One thing that disinclines me from the hybrid is that Jonathan/Tony said something to the effect that "We're still honouring the spirit of Peter's invention."
What follows is my inference, and there is probably not much in writing to support it ... and there is a (vanishingly small) possibility that I may be wrong.
The thing is that, once you move away from 1-bit, you're moving away from the original digital spike concept and you need additional circuitry to handle the multiple bits in parallel. As I've said, I'd like to believe that the old NPU was the optimal solution for single bits, which was the original Akida concept. It really is a remarkable invention.
When 4-bit was announced, I asked Peter if that would mean including MACs, and he said "No."
It was only after TENNs was announced that the references to MACs started. The applications for TENNs and the associated models has expanded rapidly.
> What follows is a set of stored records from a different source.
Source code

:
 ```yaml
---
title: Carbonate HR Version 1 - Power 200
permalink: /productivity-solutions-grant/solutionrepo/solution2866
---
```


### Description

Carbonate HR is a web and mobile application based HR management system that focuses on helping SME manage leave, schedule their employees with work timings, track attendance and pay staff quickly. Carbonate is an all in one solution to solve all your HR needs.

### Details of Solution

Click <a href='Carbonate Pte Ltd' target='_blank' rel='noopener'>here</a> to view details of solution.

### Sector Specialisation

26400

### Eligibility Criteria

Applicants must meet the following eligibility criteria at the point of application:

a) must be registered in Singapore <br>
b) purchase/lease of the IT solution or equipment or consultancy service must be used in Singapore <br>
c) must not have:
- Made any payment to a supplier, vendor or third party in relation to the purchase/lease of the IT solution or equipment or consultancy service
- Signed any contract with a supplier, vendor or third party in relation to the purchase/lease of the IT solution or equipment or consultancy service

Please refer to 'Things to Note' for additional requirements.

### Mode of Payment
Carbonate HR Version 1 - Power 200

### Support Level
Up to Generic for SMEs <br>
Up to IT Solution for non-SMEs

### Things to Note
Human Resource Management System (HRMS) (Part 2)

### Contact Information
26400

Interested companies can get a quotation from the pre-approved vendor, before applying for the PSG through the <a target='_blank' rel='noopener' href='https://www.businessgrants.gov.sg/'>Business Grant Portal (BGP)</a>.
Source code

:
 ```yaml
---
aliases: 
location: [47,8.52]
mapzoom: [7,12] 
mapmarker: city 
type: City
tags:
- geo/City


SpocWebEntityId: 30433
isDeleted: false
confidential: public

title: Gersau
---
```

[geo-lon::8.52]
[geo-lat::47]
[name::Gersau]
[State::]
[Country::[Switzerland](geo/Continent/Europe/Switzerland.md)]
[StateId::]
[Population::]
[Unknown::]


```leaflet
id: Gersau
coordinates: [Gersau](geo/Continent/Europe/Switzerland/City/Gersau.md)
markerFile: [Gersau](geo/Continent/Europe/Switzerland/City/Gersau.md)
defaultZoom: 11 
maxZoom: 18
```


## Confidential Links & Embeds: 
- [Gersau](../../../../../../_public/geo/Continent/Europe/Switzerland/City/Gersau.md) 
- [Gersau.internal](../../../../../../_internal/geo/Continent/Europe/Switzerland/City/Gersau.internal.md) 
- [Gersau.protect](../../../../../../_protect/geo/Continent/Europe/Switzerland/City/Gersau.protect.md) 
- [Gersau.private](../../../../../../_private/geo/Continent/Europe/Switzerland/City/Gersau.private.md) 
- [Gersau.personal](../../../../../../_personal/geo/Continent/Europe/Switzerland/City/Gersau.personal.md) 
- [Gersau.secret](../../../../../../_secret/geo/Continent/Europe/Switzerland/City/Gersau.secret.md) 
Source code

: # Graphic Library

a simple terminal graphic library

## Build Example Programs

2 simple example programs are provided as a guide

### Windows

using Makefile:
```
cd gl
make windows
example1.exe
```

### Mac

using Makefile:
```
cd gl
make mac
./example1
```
I think it was Tony who said that initially they couldn't implement recurrence (RNN) with TENNs, and this would have affected ML, so it would have made sense to keep the original NPU. Once they mastered recurrence with TENNs, the case for the original NPU gets weaker, and is further weakened by the fact that having a hybrid would increase the wafer real estate footprint per node.
The way I see it is that the requirement for multi-bit meant that the old NPU would need to be repeated in silicon to match the number of bits, and the outputs "blended" in MACs. A 4*4 MAC has about 12 rows and 8 columns of arithmetic cells (multiply or add) to accommodate the sub-products, the 8-bit product and the additions:
AN 8*8 MAC would need 4 times that number of cells.
This is the BRN patent application which introduced recurrence with TENNs:
US2025209313A1 METHOD AND SYSTEM FOR IMPLEMENTING ENCODER PROJECTION IN NEURAL NETWORKS 20231222
[0054] In some embodiments, the neural network may be configured to perform an encoder projection operation either in a buffer mode or in a recurrent mode. In some embodiments, the buffer mode operation is preferred during training and the recurrent mode operation is preferred during inference for generating processed content based on the input data stream or signal. The preferred operations in the buffer mode and the recurrent mode may be ascertained from the detailed operations of the buffer mode and the recurrent mode as described below with reference to FIGS. 4 to 14 .
The priority is December 2023, so there has been a lot of model development since then.
Now you've made me look at this patent, my head hurts!